- Theatrical release poster
- Directed by: R. C. Sakthi
- Screenplay by: R. C. Sakthi
- Based on: Koottu Puzhukkal by Anuradha Ramanan
- Produced by: M. Sundar Rajan G. M. Ranga Raj
- Starring: Raghuvaran Amala Chandrasekhar
- Music by: M. S. Viswanathan
- Production company: Palayee Amman Art Creations
- Release date: 12 September 1987;
- Running time: 130 minutes
- Country: India
- Language: Tamil

= Koottu Puzhukkal =

Koottu Puzhukkal (/ta/ ) is a 1987 Indian Tamil-language film written and directed by R. C. Sakthi. The film stars Raghuvaran and Amala, supported by Chandrasekhar and Y. Vijaya. It is based on the novel of the same name by Anuradha Ramanan. The film was released on 12 September 1987.

== Plot ==

Balu is a politically conscious and helpful autorickshaw driver who has feelings for his neighbour Manga, whose mother Devaki who is involved in illicit affairs with men coerces Manga to join her. Surya is an unemployed BCom graduate from a family of modest means and is dependent on his older brother for money. The older brother often derides them for asking him for money. Meanwhile, Rajam, another resident of the same housing complex is desirous of Surya. Gundurao is the head of another family with three daughters who need to be married. Vedavalli is a young working woman who faces troubles in finding a suitor for marriage, with the father of prospective grooms demanding exorbitant amounts in dowry. The climax reveals whether Raghuvaran succeeds in his love.

== Production ==
Koottu Puzhukkal is based on the novel of the same name by Anuradha Ramanan. Since the film's plot was primarily set in a housing complex, the film was shot at Kamakoti House at T. Nagar, Madras. A set was built on the top of the house to show eight houses as per the film's concept.

== Soundtrack ==
The soundtrack was composed by M. S. Viswanathan. The song "Nitham Nitham En" is set in Pahadi raga.

Track listing
| No. | Title | Lyrics | Singer(s) | Length |
|---|---|---|---|---|
| 1. | "Nitham Nitham" | Pulamaipithan | S. P. Balasubrahmanyam, M. S. Viswanathan | 5:19 |
| 2. | "Innaikku Nadandha" | Na.
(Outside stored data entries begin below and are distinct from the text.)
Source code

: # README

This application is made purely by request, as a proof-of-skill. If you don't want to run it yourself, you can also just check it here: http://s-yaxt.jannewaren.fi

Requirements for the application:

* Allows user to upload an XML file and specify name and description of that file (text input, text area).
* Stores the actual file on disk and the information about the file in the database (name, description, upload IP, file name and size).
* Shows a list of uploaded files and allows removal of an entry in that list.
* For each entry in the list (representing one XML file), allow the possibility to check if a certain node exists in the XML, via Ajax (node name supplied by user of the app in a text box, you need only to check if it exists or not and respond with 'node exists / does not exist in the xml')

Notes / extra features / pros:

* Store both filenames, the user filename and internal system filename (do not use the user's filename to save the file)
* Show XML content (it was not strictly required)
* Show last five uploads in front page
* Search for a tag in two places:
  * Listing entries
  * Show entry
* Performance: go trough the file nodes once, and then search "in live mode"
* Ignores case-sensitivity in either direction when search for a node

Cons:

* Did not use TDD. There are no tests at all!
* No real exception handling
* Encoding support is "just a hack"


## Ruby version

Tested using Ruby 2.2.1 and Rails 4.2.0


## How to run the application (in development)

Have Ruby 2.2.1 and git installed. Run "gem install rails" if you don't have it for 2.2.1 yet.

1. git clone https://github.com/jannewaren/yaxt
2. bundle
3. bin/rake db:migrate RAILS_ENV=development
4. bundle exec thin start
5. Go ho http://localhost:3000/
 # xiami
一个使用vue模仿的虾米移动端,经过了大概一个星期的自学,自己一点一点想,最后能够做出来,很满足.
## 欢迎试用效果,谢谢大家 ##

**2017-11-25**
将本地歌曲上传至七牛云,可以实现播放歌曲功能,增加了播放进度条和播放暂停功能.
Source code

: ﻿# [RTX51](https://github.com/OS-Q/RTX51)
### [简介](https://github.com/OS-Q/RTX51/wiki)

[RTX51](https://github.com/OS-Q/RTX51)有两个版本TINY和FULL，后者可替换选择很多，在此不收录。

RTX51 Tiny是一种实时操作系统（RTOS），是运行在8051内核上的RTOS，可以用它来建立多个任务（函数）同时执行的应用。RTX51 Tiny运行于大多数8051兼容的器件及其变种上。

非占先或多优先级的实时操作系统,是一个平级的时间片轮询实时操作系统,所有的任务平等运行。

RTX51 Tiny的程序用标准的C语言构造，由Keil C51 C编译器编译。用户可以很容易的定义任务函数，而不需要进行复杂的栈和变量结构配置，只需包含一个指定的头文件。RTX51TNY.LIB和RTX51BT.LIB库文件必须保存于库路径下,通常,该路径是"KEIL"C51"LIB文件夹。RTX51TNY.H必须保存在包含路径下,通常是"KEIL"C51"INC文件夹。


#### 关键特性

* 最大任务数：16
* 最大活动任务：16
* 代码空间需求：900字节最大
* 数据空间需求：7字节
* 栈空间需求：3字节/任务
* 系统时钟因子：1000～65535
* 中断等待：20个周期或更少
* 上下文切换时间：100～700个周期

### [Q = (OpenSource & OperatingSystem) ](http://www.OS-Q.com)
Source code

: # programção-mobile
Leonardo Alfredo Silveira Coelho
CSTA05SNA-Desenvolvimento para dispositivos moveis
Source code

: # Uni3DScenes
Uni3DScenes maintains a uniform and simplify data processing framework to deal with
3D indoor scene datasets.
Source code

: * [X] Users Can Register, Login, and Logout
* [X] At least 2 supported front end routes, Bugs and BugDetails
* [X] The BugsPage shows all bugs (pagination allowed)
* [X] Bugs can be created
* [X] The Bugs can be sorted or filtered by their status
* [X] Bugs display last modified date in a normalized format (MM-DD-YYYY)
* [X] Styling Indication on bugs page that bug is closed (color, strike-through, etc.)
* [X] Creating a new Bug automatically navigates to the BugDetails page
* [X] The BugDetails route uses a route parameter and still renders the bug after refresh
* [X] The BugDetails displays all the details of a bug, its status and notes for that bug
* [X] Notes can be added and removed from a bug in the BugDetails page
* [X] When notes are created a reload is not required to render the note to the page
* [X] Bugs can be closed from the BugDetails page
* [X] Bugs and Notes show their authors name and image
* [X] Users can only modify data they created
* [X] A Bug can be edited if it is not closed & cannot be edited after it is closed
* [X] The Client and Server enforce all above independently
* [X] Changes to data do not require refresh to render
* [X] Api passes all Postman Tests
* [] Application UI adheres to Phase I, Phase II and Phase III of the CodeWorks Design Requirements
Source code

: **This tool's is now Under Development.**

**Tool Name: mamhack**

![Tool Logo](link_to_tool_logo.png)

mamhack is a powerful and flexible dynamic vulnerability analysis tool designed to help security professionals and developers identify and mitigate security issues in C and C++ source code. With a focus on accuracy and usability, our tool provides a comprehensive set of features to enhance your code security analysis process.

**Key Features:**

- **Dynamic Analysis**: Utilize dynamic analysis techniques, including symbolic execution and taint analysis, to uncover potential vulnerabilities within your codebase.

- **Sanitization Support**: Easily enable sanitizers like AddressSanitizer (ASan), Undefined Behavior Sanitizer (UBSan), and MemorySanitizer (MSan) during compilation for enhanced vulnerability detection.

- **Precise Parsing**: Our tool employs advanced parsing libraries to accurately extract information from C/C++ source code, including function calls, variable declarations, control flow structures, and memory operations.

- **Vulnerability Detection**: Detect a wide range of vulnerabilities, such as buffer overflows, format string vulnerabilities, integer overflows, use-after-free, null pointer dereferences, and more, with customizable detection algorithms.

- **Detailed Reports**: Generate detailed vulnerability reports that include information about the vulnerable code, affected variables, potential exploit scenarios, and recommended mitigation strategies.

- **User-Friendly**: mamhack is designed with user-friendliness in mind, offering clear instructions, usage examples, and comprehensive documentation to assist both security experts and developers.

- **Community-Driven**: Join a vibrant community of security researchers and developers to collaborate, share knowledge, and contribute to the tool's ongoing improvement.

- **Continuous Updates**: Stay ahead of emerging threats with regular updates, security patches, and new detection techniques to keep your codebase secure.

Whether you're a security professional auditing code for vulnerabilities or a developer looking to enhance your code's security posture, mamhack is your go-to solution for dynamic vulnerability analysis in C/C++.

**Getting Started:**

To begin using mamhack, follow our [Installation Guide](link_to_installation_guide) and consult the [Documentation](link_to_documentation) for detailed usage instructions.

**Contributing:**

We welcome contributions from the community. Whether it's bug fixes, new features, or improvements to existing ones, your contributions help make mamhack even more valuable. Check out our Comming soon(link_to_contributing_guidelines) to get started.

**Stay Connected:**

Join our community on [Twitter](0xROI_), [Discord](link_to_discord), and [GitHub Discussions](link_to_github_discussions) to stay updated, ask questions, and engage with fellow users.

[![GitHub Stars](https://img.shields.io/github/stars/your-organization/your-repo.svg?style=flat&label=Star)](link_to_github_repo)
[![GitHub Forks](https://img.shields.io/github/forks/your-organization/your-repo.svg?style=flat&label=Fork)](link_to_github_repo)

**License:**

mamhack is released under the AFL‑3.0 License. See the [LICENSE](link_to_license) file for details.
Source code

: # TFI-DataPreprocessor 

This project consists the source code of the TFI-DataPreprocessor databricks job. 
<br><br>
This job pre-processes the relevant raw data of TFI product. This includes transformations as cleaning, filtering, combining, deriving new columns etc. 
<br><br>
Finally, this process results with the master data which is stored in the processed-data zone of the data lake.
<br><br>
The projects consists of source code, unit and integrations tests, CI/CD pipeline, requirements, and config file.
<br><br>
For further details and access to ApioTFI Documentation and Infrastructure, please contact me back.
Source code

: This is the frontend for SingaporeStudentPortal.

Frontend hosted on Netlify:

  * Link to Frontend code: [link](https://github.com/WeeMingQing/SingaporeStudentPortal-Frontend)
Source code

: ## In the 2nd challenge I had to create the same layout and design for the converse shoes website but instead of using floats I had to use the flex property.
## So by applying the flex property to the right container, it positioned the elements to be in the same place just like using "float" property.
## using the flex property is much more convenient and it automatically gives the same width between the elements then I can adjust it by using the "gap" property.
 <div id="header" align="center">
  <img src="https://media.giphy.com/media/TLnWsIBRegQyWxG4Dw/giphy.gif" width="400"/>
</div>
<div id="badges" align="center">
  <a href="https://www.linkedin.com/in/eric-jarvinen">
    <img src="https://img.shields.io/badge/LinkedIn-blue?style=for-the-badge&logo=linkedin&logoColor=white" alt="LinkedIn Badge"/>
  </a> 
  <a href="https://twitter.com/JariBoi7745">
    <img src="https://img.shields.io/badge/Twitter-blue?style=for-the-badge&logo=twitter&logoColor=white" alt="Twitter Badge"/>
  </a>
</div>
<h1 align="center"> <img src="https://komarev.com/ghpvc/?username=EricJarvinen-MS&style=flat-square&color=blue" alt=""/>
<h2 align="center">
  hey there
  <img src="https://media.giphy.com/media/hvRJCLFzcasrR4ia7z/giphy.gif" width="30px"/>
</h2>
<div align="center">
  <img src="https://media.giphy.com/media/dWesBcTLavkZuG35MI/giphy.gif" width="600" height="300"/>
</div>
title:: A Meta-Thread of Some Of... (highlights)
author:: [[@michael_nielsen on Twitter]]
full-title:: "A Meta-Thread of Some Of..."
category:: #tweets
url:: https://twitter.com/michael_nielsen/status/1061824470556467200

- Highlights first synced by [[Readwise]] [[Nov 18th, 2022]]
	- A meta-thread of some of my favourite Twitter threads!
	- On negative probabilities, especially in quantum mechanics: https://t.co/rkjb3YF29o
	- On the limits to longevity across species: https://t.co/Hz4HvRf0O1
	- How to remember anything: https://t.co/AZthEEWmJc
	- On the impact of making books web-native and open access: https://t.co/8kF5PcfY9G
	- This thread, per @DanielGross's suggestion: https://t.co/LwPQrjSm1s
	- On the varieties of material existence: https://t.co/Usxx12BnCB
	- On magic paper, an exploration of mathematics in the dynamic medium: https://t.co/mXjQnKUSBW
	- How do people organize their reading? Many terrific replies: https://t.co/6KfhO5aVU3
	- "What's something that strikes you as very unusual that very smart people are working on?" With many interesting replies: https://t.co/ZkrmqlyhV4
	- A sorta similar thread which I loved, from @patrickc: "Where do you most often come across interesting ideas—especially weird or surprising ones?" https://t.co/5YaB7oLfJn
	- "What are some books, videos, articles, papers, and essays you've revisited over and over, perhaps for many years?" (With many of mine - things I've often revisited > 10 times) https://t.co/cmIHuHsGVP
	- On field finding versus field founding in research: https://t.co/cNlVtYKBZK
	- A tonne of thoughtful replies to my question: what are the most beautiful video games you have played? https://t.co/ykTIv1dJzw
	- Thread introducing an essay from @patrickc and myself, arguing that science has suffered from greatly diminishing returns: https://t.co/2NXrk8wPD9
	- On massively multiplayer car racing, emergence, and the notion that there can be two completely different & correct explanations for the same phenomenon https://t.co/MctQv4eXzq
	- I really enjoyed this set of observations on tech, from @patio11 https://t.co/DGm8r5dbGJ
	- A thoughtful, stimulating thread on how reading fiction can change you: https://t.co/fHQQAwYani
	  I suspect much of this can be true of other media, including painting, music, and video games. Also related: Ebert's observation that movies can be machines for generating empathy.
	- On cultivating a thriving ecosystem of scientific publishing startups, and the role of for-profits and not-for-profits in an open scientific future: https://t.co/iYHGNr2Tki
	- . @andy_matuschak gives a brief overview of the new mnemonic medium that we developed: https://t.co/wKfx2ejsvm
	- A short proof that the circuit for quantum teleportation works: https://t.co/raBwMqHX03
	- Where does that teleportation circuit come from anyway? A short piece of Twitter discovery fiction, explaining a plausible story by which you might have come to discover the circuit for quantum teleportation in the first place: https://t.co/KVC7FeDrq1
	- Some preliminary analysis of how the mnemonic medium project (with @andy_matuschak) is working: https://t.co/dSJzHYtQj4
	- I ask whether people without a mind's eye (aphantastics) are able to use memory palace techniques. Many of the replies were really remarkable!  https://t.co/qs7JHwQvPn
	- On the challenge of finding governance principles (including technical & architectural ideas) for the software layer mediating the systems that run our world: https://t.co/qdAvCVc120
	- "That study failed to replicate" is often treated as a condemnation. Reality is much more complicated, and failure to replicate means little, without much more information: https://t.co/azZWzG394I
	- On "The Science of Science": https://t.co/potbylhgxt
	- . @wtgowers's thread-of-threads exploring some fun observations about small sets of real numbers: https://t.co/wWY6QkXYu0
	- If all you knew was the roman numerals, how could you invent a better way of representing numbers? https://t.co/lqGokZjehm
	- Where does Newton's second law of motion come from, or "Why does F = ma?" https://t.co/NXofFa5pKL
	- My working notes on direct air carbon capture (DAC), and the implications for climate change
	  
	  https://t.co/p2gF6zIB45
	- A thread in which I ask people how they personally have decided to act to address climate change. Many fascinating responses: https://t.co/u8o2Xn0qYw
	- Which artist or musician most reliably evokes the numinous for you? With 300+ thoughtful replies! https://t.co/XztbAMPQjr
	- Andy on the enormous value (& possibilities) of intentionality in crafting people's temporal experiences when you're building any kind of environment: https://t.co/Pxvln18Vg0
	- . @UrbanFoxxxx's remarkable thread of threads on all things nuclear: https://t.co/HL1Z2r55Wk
Kamarasan | K. S. Chithra | 3:50 |
| 3. | "Indha Malligai Poovukku" | Uma Kannadasan | P. Susheela | 4:56 |
| 4. | "Desathai Parkaiyile Nenjam" | Muthulingam | S. P. Balasubrahmanyam | 4:38 |
| Total length: |  |  |  | 18:43 |

== Release and reception ==
Koottu Puzhukkal was released on 12 September 1987. The Indian Express wrote, "It's a poignant film [...] the screenplay flits breathlessly from family to family .. from character to character..  There is a whole gallery....". Jayamanmadhan of Kalki wrote that with each character saying only two lines, the audience should be given free memory to remember them.